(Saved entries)
▶

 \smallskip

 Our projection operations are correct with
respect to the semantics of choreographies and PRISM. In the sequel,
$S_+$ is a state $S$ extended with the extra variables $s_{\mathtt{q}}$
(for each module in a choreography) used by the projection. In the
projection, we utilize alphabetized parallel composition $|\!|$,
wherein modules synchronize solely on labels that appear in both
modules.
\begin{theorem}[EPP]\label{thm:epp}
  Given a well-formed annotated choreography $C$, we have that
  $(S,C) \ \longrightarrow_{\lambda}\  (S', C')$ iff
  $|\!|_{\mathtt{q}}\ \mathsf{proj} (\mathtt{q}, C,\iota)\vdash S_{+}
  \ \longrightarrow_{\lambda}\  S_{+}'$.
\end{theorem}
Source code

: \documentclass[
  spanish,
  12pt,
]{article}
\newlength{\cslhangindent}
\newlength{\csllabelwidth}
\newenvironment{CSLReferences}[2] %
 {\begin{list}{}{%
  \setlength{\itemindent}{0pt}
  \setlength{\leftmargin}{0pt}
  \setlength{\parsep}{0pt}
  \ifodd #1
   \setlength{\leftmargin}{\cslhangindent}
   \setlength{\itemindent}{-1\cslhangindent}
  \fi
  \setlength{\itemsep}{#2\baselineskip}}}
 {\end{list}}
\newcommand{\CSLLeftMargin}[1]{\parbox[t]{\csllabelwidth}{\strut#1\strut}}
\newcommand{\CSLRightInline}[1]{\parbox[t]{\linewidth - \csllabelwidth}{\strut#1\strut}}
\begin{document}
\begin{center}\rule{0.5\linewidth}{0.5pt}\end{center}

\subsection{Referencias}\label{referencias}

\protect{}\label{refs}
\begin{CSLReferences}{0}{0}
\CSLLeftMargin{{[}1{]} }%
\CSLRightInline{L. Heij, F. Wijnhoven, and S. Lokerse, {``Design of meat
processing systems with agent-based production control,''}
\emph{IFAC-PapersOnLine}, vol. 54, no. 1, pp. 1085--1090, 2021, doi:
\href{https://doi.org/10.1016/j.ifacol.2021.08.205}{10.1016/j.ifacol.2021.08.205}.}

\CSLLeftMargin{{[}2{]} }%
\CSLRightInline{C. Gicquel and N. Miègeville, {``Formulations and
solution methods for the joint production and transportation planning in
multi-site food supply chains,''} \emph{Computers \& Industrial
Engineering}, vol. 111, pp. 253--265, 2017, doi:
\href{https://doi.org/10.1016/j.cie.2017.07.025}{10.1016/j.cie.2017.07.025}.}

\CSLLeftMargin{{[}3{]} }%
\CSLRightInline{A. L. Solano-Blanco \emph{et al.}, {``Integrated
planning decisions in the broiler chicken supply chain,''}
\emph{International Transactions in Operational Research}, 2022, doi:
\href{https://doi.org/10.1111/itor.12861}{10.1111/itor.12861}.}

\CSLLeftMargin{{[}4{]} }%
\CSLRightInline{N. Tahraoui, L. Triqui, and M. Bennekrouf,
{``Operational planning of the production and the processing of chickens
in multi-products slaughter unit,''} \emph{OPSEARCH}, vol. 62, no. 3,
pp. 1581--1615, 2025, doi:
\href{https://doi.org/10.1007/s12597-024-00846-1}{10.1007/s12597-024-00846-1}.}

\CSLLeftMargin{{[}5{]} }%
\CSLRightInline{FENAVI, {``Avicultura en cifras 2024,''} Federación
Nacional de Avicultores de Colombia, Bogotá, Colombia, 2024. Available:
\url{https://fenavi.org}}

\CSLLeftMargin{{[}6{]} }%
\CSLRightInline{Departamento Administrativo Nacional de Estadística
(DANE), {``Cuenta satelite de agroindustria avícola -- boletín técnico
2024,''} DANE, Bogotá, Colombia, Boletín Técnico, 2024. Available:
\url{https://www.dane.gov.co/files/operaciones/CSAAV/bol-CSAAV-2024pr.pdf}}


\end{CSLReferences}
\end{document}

◀

What to work on: Could you write out the full data verbatim?

Exercise answer:
 \smallskip

 Our projection operations are correct with
respect to the semantics of choreographies and PRISM. In the sequel,
$S_+$ is a state $S$ extended with the extra variables $s_{\mathtt{q}}$
(for each module in a choreography) used by the projection. In the
projection, we utilize alphabetized parallel composition $|\!|$,
wherein modules synchronize solely on labels that appear in both
modules.
\begin{theorem}[EPP]\label{thm:epp}
  Given a well-formed annotated choreography $C$, we have that
  $(S,C) \ \longrightarrow_{\lambda}\  (S', C')$ iff
  $|\!|_{\mathtt{q}}\ \mathsf{proj} (\mathtt{q}, C,\iota)\vdash S_{+}
  \ \longrightarrow_{\lambda}\  S_{+}'$.
\end{theorem}
Source code

: \documentclass[
  spanish,
  12pt,
]{article}
\newlength{\cslhangindent}
\newlength{\csllabelwidth}
\newenvironment{CSLReferences}[2] %
 {\begin{list}{}{%
  \setlength{\itemindent}{0pt}
  \setlength{\leftmargin}{0pt}
  \setlength{\parsep}{0pt}
  \ifodd #1
   \setlength{\leftmargin}{\cslhangindent}
   \setlength{\itemindent}{-1\cslhangindent}
  \fi
  \setlength{\itemsep}{#2\baselineskip}}}
 {\end{list}}
\newcommand{\CSLLeftMargin}[1]{\parbox[t]{\csllabelwidth}{\strut#1\strut}}
\newcommand{\CSLRightInline}[1]{\parbox[t]{\linewidth - \csllabelwidth}{\strut#1\strut}}
\begin{document}
\begin{center}\rule{0.5\linewidth}{0.5pt}\end{center}

\subsection{Referencias}\label{referencias}

\protect{}\label{refs}
\begin{CSLReferences}{0}{0}
\CSLLeftMargin{{[}1{]} }%
\CSLRightInline{L. Heij, F. Wijnhoven, and S. Lokerse, {``Design of meat
processing systems with agent-based production control,''}
\emph{IFAC-PapersOnLine}, vol. 54, no. 1, pp. 1085--1090, 2021, doi:
\href{https://doi.org/10.1016/j.ifacol.2021.08.205}{10.1016/j.ifacol.2021.08.205}.}

\CSLLeftMargin{{[}2{]} }%
\CSLRightInline{C. Gicquel and N. Miègeville, {``Formulations and
solution methods for the joint production and transportation planning in
multi-site food supply chains,''} \emph{Computers \& Industrial
Engineering}, vol. 111, pp. 253--265, 2017, doi:
\href{https://doi.org/10.1016/j.cie.2017.07.025}{10.1016/j.cie.2017.07.025}.}

\CSLLeftMargin{{[}3{]} }%
\CSLRightInline{A. L. Solano-Blanco \emph{et al.}, {``Integrated
planning decisions in the broiler chicken supply chain,''}
\emph{International Transactions in Operational Research}, 2022, doi:
\href{https://doi.org/10.1111/itor.12861}{10.1111/itor.12861}.}

\CSLLeftMargin{{[}4{]} }%
\CSLRightInline{N. Tahraoui, L. Triqui, and M. Bennekrouf,
{``Operational planning of the production and the processing of chickens
in multi-products slaughter unit,''} \emph{OPSEARCH}, vol. 62, no. 3,
pp. 1581--1615, 2025, doi:
\href{https://doi.org/10.1007/s12597-024-00846-1}{10.1007/s12597-024-00846-1}.}

\CSLLeftMargin{{[}5{]} }%
\CSLRightInline{FENAVI, {``Avicultura en cifras 2024,''} Federación
Nacional de Avicultores de Colombia, Bogotá, Colombia, 2024. Available:
\url{https://fenavi.org}}

\CSLLeftMargin{{[}6{]} }%
\CSLRightInline{Departamento Administrativo Nacional de Estadística
(DANE), {``Cuenta satelite de agroindustria avícola -- boletín técnico
2024,''} DANE, Bogotá, Colombia, Boletín Técnico, 2024. Available:
\url{https://www.dane.gov.co/files/operaciones/CSAAV/bol-CSAAV-2024pr.pdf}}


\end{CSLReferences}
\end{document}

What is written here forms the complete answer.